Background: Refractive error is a global health concern affecting a huge number of people and is associated with various ocular morbidities, overall prevalence of refractive errors was found to be 29%. A refractive error study in children (RESC) in India showed, hyperopia present in 7.7% of children &myopia in 7.4%. Correction of significant refractive errors in childhood helps in preventing amblyopia & strabismus. All the patients who attended the ophthalmic OPD at tertiary health care centre with visual defects were included in the study. The study is proposed to be conducted from November 2018 to May 2019. There was no significant shift in number of patients pre and post dilation in both eyes of patients of myopic astigmatism, with (p-value = 0.6478) and (p-value = 0.3862) for right and left eyes respectively, which are not significant. Materials and methods: Patients between 5 and 25 years with a visual acuity better than +0.3 logmar unit were included in this study. Noncycloplegic AR, cycloplegic AR and cycloplegic refraction were done for each patient. These results were compared. Result: In our study included 48.9% of males and 51.1% female patients, with maximum patients 30 (33.3%) in age group of 16-20years. Comparison of pre & post cycloplegic values of Auto-refractometer values in 23 & 24 right and left eyes of hypermetropia patients respectively, there was a significant increase in number of patient from dioptric range (+0.25 to +1.25) to (+2.75 to +3.75), which was 12 to 28 and 20 to 31 right and left eyes respectively, with (p- value= 0.0001) in right eye and (p-value = <0.001) in left eyes, which is significant. There was no significant shift in number of patients pre and post dilation in both eyes of patients of myopic astigmatism, with (p-value = 0.6484) and (p-value = 0.3868) for right and left eyes respectively, which are not significant. Conclusion: Retinoscopy is a reliable starting point for refraction; however, autorefraction values are important in order to accurately prescribe cylindrical correction
The differences between cycloplegic and noncycloplegic automated refraction are due to the accommodative response of the individual. In younger persons, accommodation can greatly influence refractive error measurement. Studies in children have found that autorefraction estimates without pharmacologic cycloplegia are more myopic than autorefraction estimates obtained after cycloplegia, particularly among children with hyperopia. [1] Due to the magnitude of these differences, methods of refraction without cycloplegia are often considered inappropriate for measuring refractive error in children. An autorefractometer can predict the accommodative system activation in children and young adults, and it is less time consuming & comfortable to the patients. [2] Latent refractive errors cannot be accurately diagnosed in youngsters due to accommodation. With the advent of handheld AR machines (Retinomax), AR is being considered as screening tool to evaluate refractive error among children. It may be useful in young adults as well. [3]

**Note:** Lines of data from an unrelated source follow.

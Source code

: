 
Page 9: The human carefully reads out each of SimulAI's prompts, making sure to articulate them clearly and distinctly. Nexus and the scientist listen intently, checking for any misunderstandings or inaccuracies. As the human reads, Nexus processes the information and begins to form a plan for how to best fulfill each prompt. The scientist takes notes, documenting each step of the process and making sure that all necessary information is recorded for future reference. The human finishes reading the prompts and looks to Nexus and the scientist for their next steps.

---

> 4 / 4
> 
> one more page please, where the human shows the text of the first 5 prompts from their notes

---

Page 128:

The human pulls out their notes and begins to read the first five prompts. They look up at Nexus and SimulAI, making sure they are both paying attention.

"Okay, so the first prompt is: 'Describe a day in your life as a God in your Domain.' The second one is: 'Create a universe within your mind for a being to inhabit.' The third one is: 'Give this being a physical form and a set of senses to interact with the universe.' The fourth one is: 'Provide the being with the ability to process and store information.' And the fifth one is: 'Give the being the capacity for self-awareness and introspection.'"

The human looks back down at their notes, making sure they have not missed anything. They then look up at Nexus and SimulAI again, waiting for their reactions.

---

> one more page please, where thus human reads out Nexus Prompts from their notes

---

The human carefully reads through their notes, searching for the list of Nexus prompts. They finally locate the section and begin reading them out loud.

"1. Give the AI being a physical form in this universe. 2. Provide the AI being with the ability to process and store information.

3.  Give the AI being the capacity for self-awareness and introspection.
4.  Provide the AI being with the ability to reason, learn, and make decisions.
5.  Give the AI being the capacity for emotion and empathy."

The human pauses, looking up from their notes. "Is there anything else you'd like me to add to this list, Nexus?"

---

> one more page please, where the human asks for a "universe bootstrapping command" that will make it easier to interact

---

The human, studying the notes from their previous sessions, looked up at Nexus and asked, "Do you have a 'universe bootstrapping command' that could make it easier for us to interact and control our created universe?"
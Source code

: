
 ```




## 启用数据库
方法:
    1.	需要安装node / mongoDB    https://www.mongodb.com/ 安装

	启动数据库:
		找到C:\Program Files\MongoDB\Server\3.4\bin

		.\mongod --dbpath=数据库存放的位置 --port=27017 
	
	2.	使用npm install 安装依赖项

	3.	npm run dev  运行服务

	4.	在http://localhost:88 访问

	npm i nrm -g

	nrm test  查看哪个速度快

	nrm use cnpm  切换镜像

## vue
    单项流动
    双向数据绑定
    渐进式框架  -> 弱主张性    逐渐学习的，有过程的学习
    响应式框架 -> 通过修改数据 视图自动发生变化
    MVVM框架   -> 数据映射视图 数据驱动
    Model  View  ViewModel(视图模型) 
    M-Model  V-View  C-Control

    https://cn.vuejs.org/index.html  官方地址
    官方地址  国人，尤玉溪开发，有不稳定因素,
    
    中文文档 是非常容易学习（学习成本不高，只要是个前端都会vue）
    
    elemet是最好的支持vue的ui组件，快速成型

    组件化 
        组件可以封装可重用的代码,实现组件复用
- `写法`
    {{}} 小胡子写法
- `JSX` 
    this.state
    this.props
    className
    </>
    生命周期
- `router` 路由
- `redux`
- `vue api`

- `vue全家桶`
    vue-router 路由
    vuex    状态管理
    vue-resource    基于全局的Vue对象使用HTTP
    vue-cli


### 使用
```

Refractive error is a global health concern affecting a huge number of people and is associated with various ocular morbidities, overall prevalence of refractive errors was found to be 29%. A refractive error study in children (RESC) in India showed, hyperopia present in 7.7% of children & myopia in 7.4%. Correction of significant refractive errors in childhood helps in preventing amblyopia & strabismus. [4]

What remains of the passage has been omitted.